Edible beans in particular are a tricky crop for “field aftercare” as there is very little residue left over, and harvest requires undercutting, increasing the potential for soil wind erosion.

Scott Gillespie, agronomist at Plants Dig Soil Consulting, joins Kara Oosterhuis in the field to discuss cover cropping options after pulse crops in Western Canada for this Pulse School episode.

“The best option is going to be using fall rye, because it can germinate in almost anything, in any temperature, and even grow in snow,” says Gillespie. “The biggest drawback to the fall rye is managing it the following spring — it can do too good of a job in some cases, and cause a big mat of roots that are hard to kill in the spring unless you have a plan in place.”

Prior to, or at harvest is the time to start thinking about a cover crop and to have that termination plan in place. Harvest time is busy, of course, but cover cropping will require forethought and commitment.

“Having a plan, and being committed to it, is the most important thing, and having the machinery and seed in place is critical,” says Gillespie.

If the equipment allows, some cover crops could be planted between bean swaths, Gillespie suggests, adding that any little bit of growth will help prevent erosion, even while swaths are drying.

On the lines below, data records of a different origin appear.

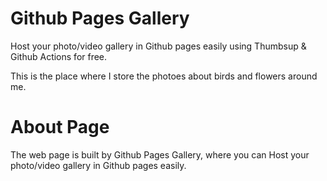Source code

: # Github Pages Gallery
Host your photo/video gallery in Github pages easily using Thumbsup & Github Actions for free.

This is the place where I store the photoes about birds and flowers around me.

# About Page
The web page is built by Github Pages Gallery, where you can Host your photo/video gallery in Github pages easily.
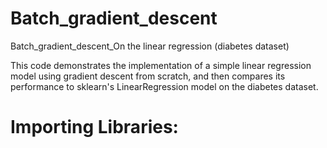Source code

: # Batch_gradient_descent
Batch_gradient_descent_On the linear regression (diabetes dataset)


This code demonstrates the implementation of a simple linear regression model using gradient descent from scratch, and then compares its performance to sklearn's LinearRegression model on the diabetes dataset.
# Importing Libraries:

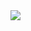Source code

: 

<picture>
  <source
    srcset="https://github-readme-stats.vercel.app/api/top-langs/?username=louga31&size_weight=0.5&count_weight=0.5&layout=compact&hide_border=true&theme=dracula&bg_color=00000000"
    media="(prefers-color-scheme: dark)"
  />
  <source
    srcset="https://github-readme-stats.vercel.app/api/top-langs/?username=louga31&size_weight=0.5&count_weight=0.5&layout=compact&hide_border=true"
    media="(prefers-color-scheme: light), (prefers-color-scheme: no-preference)"
  />
  <img src="https://github-readme-stats.vercel.app/api/top-langs/?username=louga31&size_weight=0.5&count_weight=0.5&layout=compact&hide_border=true" />
</picture>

In terms of planting date and chances of frost, winter wheat is probably the least hardy, says Gillespie, followed by winter triticale, then fall rye.

However, a big consideration for dryland operations is that cover crops will require quite a bit of moisture, so Gillespie suggests a spring crop that is quick to germinate like barley, oats, or wheat.

Another main message Gillespie wants farmers to consider is that cover cropping doesn’t have to happen every year, and “it doesn’t necessarily have to be the entire field,” he adds. Cover crops can be targeted to a field’s worst areas like sandy spots of hilltops.